El aire en la residencia Leclerc-Echeverri se sentía espeso.
La mansión, normalmente silenciosa y elegante, parecía ahora un mausoleo de oro: rica, inmóvil, y cargada de tensión contenida. Como si cada retrato colgado en los muros supiera que algo estaba por derrumbarse.
—¿Dónde está Amara? —preguntó Damián, cerrando su teléfono con fuerza.

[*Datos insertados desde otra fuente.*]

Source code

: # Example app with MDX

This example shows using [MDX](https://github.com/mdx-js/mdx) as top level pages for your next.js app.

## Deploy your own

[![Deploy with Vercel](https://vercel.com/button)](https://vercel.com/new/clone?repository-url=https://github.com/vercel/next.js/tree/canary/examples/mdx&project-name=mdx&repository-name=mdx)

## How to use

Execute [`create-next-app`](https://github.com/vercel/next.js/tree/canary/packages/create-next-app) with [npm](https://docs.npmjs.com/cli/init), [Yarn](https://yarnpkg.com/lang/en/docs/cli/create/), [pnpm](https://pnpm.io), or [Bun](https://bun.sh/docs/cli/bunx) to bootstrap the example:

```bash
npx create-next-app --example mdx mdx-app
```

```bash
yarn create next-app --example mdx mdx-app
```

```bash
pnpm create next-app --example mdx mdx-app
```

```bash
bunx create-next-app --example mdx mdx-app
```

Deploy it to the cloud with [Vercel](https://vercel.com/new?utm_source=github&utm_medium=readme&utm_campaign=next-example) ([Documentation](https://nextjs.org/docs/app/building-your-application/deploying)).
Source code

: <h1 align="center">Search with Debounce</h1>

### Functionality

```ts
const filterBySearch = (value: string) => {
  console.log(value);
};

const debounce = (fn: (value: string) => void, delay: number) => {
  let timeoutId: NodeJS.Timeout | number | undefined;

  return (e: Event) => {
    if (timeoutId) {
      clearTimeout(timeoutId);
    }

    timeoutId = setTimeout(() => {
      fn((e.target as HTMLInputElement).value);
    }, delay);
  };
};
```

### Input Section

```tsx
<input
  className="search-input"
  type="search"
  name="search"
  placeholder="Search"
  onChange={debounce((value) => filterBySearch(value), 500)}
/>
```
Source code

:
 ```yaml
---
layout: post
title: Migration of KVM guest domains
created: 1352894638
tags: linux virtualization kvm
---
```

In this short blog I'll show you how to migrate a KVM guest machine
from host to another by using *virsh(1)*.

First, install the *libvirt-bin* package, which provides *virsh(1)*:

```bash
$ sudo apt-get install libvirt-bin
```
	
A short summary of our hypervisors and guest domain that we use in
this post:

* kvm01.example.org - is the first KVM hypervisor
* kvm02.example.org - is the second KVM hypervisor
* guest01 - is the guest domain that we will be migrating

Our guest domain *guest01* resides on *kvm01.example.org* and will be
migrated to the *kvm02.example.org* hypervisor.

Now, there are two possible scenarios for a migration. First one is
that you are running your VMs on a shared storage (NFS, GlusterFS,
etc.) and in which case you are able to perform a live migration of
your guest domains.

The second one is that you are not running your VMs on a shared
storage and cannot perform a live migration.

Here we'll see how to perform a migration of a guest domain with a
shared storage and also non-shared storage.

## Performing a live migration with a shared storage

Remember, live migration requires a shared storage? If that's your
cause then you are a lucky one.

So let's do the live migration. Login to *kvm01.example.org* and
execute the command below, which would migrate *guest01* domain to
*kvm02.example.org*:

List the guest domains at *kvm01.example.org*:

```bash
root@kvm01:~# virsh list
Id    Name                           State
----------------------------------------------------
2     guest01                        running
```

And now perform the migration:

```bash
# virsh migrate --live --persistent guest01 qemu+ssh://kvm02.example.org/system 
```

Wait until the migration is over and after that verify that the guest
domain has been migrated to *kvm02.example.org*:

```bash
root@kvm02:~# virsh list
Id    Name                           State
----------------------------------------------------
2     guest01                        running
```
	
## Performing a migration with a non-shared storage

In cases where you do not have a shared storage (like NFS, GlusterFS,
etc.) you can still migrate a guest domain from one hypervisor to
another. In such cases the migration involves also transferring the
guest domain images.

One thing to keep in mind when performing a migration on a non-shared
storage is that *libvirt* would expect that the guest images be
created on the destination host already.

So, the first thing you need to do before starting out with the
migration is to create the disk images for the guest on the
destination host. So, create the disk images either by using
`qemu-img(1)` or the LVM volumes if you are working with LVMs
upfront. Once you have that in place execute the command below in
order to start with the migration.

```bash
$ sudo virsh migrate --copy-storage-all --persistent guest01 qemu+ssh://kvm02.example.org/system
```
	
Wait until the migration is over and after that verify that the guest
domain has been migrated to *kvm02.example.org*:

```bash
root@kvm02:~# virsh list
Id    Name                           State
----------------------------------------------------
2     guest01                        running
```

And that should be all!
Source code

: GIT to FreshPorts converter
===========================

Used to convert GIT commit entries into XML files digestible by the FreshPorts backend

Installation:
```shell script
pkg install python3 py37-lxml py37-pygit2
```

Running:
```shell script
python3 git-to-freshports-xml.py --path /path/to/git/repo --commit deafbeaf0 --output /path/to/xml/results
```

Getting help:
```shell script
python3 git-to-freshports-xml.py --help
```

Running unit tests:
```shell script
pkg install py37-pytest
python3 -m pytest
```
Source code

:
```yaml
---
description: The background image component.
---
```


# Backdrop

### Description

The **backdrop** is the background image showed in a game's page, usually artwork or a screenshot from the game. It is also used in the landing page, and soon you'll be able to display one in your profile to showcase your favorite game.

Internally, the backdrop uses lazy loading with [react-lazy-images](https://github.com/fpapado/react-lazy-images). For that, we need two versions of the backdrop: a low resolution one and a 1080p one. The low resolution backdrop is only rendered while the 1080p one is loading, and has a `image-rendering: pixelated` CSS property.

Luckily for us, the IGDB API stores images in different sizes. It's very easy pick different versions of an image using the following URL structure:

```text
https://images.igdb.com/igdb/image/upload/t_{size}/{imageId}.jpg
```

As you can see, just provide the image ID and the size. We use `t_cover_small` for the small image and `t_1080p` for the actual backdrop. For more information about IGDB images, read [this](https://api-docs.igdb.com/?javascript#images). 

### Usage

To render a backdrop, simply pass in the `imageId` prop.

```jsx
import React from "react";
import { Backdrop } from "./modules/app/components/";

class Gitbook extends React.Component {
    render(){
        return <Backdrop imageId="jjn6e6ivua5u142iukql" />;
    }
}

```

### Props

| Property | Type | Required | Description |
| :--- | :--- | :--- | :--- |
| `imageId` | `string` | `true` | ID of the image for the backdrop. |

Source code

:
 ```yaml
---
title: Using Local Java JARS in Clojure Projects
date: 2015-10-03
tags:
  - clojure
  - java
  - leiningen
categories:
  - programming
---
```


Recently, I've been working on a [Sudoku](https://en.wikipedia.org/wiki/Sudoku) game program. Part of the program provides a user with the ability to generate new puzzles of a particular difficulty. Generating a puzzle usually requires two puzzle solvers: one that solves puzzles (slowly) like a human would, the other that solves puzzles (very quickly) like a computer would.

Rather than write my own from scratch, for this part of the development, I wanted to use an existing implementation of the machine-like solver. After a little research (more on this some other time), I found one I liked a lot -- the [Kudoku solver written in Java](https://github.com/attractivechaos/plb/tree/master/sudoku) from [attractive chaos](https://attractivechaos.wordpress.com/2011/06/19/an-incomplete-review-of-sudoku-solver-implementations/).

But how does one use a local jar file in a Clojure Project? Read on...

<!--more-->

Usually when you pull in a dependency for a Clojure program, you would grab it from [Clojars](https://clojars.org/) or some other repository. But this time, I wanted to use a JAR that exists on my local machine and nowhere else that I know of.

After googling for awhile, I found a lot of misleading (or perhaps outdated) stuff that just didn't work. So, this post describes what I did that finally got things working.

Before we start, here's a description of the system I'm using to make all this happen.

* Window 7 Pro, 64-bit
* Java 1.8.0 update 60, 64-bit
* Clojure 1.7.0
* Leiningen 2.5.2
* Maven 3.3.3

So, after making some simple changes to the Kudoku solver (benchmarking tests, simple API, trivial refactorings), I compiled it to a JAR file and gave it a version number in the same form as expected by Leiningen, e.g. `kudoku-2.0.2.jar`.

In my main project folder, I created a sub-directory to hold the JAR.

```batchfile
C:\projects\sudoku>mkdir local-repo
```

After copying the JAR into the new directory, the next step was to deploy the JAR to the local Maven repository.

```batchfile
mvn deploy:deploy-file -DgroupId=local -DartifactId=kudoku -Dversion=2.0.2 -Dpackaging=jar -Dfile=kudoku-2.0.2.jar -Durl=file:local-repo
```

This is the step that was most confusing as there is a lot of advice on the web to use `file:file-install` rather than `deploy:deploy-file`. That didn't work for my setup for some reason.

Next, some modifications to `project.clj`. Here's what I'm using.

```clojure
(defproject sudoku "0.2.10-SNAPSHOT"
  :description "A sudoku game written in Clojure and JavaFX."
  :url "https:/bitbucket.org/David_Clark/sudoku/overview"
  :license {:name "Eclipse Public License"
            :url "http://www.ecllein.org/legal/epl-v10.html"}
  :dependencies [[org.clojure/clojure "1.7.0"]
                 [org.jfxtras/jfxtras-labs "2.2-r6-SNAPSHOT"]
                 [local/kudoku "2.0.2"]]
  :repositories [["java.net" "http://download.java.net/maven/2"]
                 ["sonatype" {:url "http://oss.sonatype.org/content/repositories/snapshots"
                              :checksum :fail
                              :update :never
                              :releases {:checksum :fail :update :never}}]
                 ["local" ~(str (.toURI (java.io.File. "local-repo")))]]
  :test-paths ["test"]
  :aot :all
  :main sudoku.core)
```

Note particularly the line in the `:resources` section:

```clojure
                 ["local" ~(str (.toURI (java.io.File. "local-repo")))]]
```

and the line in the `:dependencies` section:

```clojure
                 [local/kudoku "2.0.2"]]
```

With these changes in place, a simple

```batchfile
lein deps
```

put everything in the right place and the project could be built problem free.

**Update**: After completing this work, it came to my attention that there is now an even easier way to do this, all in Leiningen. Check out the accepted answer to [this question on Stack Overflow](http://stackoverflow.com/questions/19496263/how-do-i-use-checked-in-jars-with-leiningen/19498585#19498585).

—En la galería —respondió su madre, Doña Mireya Echeverri, sin levantar la vista del bordado que fingía tejer.
—¿Otra vez ahí? ¿Desde hace cuánto?
—Desde que comenzaron los rumores.
—¿Qué rumores?
Estela alzó finalmente la mirada. Su expresión era de hielo. —¿Crees que no nos enteramos, Damián? La prensa alternativa. Los foros. Algunos dicen que Isadora está viva.
Damián se quedó quieto.
Y luego rió. Pero no fue una risa real. Sonó como si intentara ahuyentar un pensamiento que no podía controlar.
—Eso es absurdo. Hubo un cuerpo. Un funeral.
—Un cuerpo irreconocible. Un funeral cerrado. Sin pruebas forenses públicas.